Vera Pogorelsky Gordon (June 11, 1886 – May 8, 1948) was a Russian-born American stage and screen actress.

Early life
Vera Pogorelsky was born in Ekaterinoslav, Russia, on June 11, 1886, the daughter of Boris Pogorelsky and Teigan Nemirovsky. She emigrated with her family to the United States when she was seven.

Career
Pogorelsky was a child actor but she was fired by the directors of the Shevchenko Imperial Company when they learned she was of Jewish heritage. After emigrating to the United States, Pogorelsky, now Gordon, appeared in smaller theater like the Liberty and the Lyric in New York’s Lower East Side.

In 1916 Gordon went on a tour in England, appearing in vaudeville and theatre.

Gordon starred in several motion pictures such as Humoresque and The Cohens and Kellys. She represented the archetypical Jewish mother.

She contributed to newspapers and magazines on marriage and children, and supported Jewish children orphanages.

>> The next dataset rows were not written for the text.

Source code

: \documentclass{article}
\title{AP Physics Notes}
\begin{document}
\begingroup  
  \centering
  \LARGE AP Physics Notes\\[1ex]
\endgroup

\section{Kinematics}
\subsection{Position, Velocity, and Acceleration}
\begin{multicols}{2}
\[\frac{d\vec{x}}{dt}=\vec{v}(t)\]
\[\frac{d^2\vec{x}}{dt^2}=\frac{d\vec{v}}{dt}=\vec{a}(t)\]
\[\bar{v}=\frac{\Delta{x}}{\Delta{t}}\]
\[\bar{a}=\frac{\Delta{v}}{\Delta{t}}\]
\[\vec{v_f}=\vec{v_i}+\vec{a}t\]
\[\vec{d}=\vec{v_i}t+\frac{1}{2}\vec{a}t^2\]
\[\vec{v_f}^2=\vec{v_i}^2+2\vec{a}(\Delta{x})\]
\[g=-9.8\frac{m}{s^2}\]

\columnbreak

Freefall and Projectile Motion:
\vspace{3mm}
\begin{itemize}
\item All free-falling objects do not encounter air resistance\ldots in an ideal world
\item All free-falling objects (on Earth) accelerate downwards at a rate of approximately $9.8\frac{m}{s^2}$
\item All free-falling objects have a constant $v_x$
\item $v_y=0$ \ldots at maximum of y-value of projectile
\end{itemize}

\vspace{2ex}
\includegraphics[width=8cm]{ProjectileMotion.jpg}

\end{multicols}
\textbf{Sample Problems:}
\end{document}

She was a member of Actors' Equity Association, Russian-American Art Club of Los Angeles, and Grand Street Boys, N.Y.

Personal life

In 1904, in Russia, Vera Pogorelsky married Nathan A. Gordon, a producer and writer at the Ostoffersk Acting Company, and had two children: William (b. 1904) and Nadje (b. 1907). 

In 1905 the Gordons moved to New York City and in 1926 to California, living at 364 S. Highland Ave., Los Angeles. 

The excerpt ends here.